0

I've been trying to scrape a publicly-shared photo album I have on Google Photos: sharing the album provides a link along the format of photos.app.goo.gl/{SOME_ID}. The goal is to be able to retrieve the individual photo URLs (the URLs that don't expire, following the format lh3.googleusercontent.com and which can then be embedded onto any other website within an tag).

I would like to do this in Google Apps Script and have tried the following:

var response = UrlFetchApp.fetch("https://photos.app.goo.gl/{SOME_ID}");
Logger.log(response.getContentText());

However, the response doesn't display any of the images as if the page would instead need to be loaded some more, even though I'm testing this on an album with just 2 photos. If I inspect the page manually, I can clearly see the images + image links along the lh3.googleusercontent.com format. What should I change to my fetch request?

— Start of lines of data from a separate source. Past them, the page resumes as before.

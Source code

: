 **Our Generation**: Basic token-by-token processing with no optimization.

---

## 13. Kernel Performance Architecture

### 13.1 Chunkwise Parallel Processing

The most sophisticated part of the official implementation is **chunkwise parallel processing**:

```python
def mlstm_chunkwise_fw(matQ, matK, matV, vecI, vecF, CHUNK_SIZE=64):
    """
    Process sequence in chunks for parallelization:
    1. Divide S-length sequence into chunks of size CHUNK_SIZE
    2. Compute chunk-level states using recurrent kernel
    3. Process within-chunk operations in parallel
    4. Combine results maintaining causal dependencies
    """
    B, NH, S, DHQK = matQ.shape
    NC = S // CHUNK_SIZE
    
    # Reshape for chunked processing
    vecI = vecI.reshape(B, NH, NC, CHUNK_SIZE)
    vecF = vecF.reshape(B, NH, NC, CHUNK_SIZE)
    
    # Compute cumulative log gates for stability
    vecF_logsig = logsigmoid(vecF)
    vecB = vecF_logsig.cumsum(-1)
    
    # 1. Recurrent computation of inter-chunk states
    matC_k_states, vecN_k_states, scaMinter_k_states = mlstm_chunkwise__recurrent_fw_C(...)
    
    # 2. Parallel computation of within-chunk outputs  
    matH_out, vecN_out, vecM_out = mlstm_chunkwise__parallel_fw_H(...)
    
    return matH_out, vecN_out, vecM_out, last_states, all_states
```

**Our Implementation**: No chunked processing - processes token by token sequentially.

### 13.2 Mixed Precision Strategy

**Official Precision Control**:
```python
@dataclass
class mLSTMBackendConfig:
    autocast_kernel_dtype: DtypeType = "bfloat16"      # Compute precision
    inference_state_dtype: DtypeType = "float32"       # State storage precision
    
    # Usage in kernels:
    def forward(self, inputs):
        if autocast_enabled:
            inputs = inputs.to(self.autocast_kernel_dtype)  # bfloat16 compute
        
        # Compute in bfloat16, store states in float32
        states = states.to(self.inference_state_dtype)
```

I've seen other implementations (outside of Apps Script) using Axios that managed to get the URLs I want, but haven't found a way of importing the Axios library into Apps Script.

Nimantha
  • 6,405
  • 6
  • 28
  • 69
seb
  • 33
  • 10
  • I am absolutely not shocked that Google lazy-loads media resources. You will need to use the API or some other solution that actually renders the webpage and waits for network activity to settle. – tehhowch Jan 10 '20 at 13:57
  • Oh I'm with you regarding lazy loading and why it makes sense. I just don't know how to do precisely what you are saying, waiting for the network activity to settle – either through fetch or Axios (and if Axios then how to import the library into Apps Script). Thanks again! – seb Jan 10 '20 at 14:04
  • You should link the other solutions you've seen. As far as tell UrlFetch to "wait" on a page, you cannot. As far as using some other request library from Apps Script .gs files, you cannot. You *could* try to use a client-side HTML solution, where you build your own apps-script-hosted webpage and in its JS, can use or reference other libraries via ` – tehhowch Jan 10 '20 at 14:50
  • Sure thing: the two options I have seen are (1) https://medium.com/@ValentinHervieu/how-i-used-google-photos-to-host-my-website-pictures-gallery-d49f037c8e3c (2) https://www.publicalbum.org/blog/embedding-google-photos-albums (see "create embed code") – seb Jan 10 '20 at 15:10

1 Answers1

0

Answer:

You can use the Google Photos API in Apps Script to get the individual photo URLs of a shared album.

More Information:

UrlFetchApp.fetch() returns an HTTPResponse object within Apps Script which contains Headers, HTML Content and other information such as the HTTP response code, as if the page was being fetched and loaded via a browser. There is also a set of URL Fetch limits as detailed on the Quotas for Google Services page which result in you getting a truncated response for sufficiently large pages.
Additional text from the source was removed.